Trekking, PE and Art
“Hurry up, form a double line. Let’s go.” All the P1 students, or six to eight year olds, bolted out of their classroom and made pairs with their best friends. Their excitement was unparalleled. They were going for a trek around the alluring resort behind DLRC; not something every class was authorized to do. Two kids were glued to one of the volunteers on the walk, adamant on holding his hands and walking alongside him. Initially, this was all fun and no work, but as the students delved deeper between the gnarled trees and treaded through the leafy ground, they discovered nature’s hidden traits.
They learnt about the various flora and its’ importance to the farmers and locals. Their thirst to gain information was surprising and prodigious. Their facilitator, Pavan bhaiya, guided them through the towering forest, directing them back towards school. Laughter and chatter boomed as the children skipped back to class. Excitedly they opened their breakfast box, and sat down to eat and watch their seniors, M2 students, participate in strenuous activities during their sports period.
Forming a large circle, with one person in the middle, the twelve to fourteen year olds performed various exercises to warm themselves up before starting their intense game of dodge ball. The workout that followed had them do a series of lunges, frog jumps, duck walks, hurdle jumps, crunches and short distance running. After half an hour, they were sorted into two teams. The thirty minutes that followed were a rush of ball throwing, catching and dodging.
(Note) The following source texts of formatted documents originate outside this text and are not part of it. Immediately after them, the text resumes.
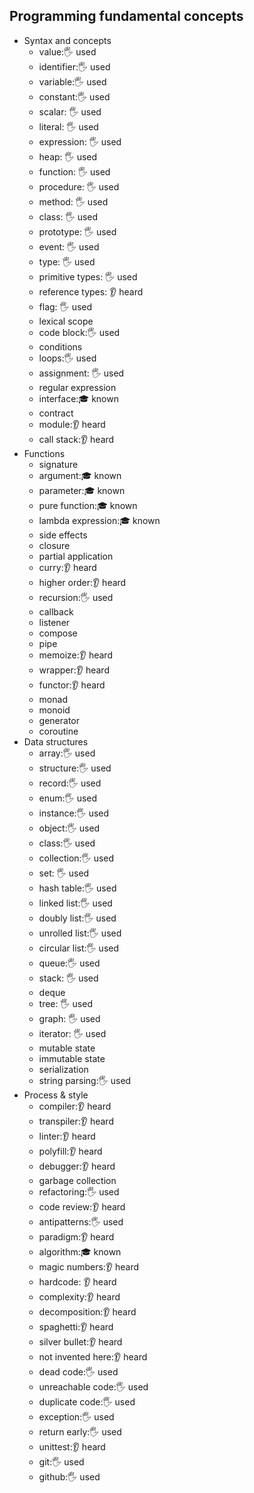 ## Programming fundamental concepts

- Syntax and concepts
  - value:🖐️ used
  - identifier:🖐️ used
  - variable:🖐️ used
  - constant:🖐️ used
  - scalar: 🖐️ used
  - literal: 🖐️ used
  - expression: 🖐️ used
  - heap: 🖐️ used
  - function: 🖐️ used
  - procedure: 🖐️ used
  - method: 🖐️ used
  - class: 🖐️ used
  - prototype: 🖐️ used
  - event: 🖐️ used
  - type: 🖐️ used
  - primitive types: 🖐️ used
  - reference types: 👂 heard
  - flag: 🖐️ used
  - lexical scope
  - code block:🖐️ used
  - conditions
  - loops:🖐️ used
  - assignment: 🖐️ used
  - regular expression
  - interface:🎓 known
  - contract
  - module:👂 heard
  - call stack:👂 heard
- Functions
  - signature
  - argument:🎓 known
  - parameter:🎓 known
  - pure function:🎓 known
  - lambda expression:🎓 known
  - side effects
  - closure
  - partial application
  - curry:👂 heard
  - higher order:👂 heard
  - recursion:🖐️ used
  - callback
  - listener
  - compose
  - pipe
  - memoize:👂 heard
  - wrapper:👂 heard
  - functor:👂 heard
  - monad
  - monoid
  - generator
  - coroutine
- Data structures
  - array:🖐️ used
  - structure:🖐️ used
  - record:🖐️ used
  - enum:🖐️ used
  - instance:🖐️ used
  - object:🖐️ used
  - class:🖐️ used
  - collection:🖐️ used
  - set: 🖐️ used
  - hash table:🖐️ used
  - linked list:🖐️ used
  - doubly list:🖐️ used
  - unrolled list:🖐️ used
  - circular list:🖐️ used
  - queue:🖐️ used
  - stack: 🖐️ used
  - deque
  - tree: 🖐️ used
  - graph: 🖐️ used
  - iterator: 🖐️ used
  - mutable state
  - immutable state
  - serialization
  - string parsing:🖐️ used
- Process & style
  - compiler:👂 heard
  - transpiler:👂 heard
  - linter:👂 heard
  - polyfill:👂 heard
  - debugger:👂 heard
  - garbage collection
  - refactoring:🖐️ used
  - code review:👂 heard
  - antipatterns:🖐️ used
  - paradigm:👂 heard
  - algorithm:🎓 known
  - magic numbers:👂 heard
  - hardcode: 👂 heard
  - complexity:👂 heard
  - decomposition:👂 heard
  - spaghetti:👂 heard
  - silver bullet:👂 heard
  - not invented here:👂 heard
  - dead code:🖐️ used
  - unreachable code:🖐️ used
  - duplicate code:🖐️ used
  - exception:🖐️ used
  - return early:🖐️ used
  - unittest:👂 heard
  - git:🖐️ used
  - github:🖐️ used
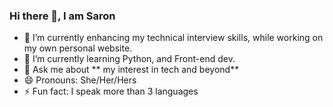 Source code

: ### Hi there 👋, I am Saron 

<!--
**Saronbgm/Saronbgm** is a ✨ _special_ ✨ repository because its `README.md` (this file) appears on your GitHub profile. -->


- 🔭 I’m currently enhancing my technical interview skills, while working on my own personal website.
- 🌱 I’m currently learning Python, and Front-end dev.
- 💬 Ask me about ** my interest in tech and beyond**
- 😄 Pronouns: She/Her/Hers
- ⚡ Fun fact: I speak more than 3 languages
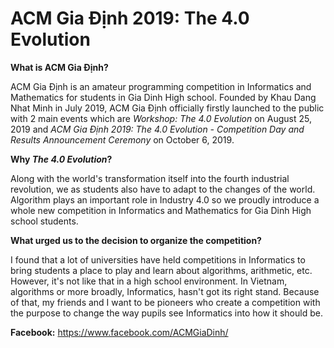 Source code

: # ACM Gia Định 2019: The 4.0 Evolution

**What is ACM Gia Định?**

ACM Gia Định is an amateur programming competition in Informatics and Mathematics for students in Gia Dinh High school. Founded by Khau Dang Nhat Minh in July 2019, ACM Gia Định officially firstly launched to the public with 2 main events which are *Workshop: The 4.0 Evolution* on August 25, 2019 and *ACM Gia Định 2019: The 4.0 Evolution - Competition Day and Results Announcement Ceremony* on October 6, 2019.

**Why *The 4.0 Evolution*?**

Along with the world's transformation itself into the fourth industrial revolution, we as students also have to adapt to the changes of the world. Algorithm plays an important role in Industry 4.0 so we proudly introduce a whole new competition in Informatics and Mathematics for Gia Dinh High school students.

**What urged us to the decision to organize the competition?**

I found that a lot of universities have held competitions in Informatics to bring students a place to play and learn about algorithms, arithmetic, etc. However, it's not like that in a high school environment. In Vietnam, algorithms or more broadly, Informatics, hasn't got its right stand. Because of that, my friends and I want to be pioneers who create a competition with the purpose to change the way pupils see Informatics into how it should be.

**Facebook:** https://www.facebook.com/ACMGiaDinh/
Team spirit and good sportsmanship ran through and through the game. Chetan sir, their fit and trained sports teacher, was content that the teams had no feuds. This was rare in PE classes. The sun had taken its toll on the students, and they were exhausted from the arduous exercise they had just done. They headed back to class to freshen up and prepare for their next lesson. To some of their dismay, it was art, however, for JHS, the ninth and tenth graders, this was one of their most loved subjects.
Their 19-year old facilitator, Anjali Dalmia, was exemplary and brought out art in an unusual manner. The students enjoyed their lessons with her and even stayed after school hours at times to complete their work, or came during holidays to attend an extra class. They focused on one type of art, such as form drawing, at great lengths to master it and perfect their skills. When it became too monotonous, they changed tactics, and moved on to other art forms, such as perspective drawing or water-colour painting.
Besides this, they studied the intricate history of art and were made to write essays on their research and findings. This was a new experience and made them realise that theory lessons were as fun as hands-on learning, making them keen to learn more. The subject inculcates various methods of teaching and enhances the student’s creativity and enables them to view objects differently and make their own perceptions about their environment. This is done by probing the students into spending some time thinking and then jotting down their observations in the form of art. This results in beautiful and unique artwork from each individual, as each one’s thought process is so different from another.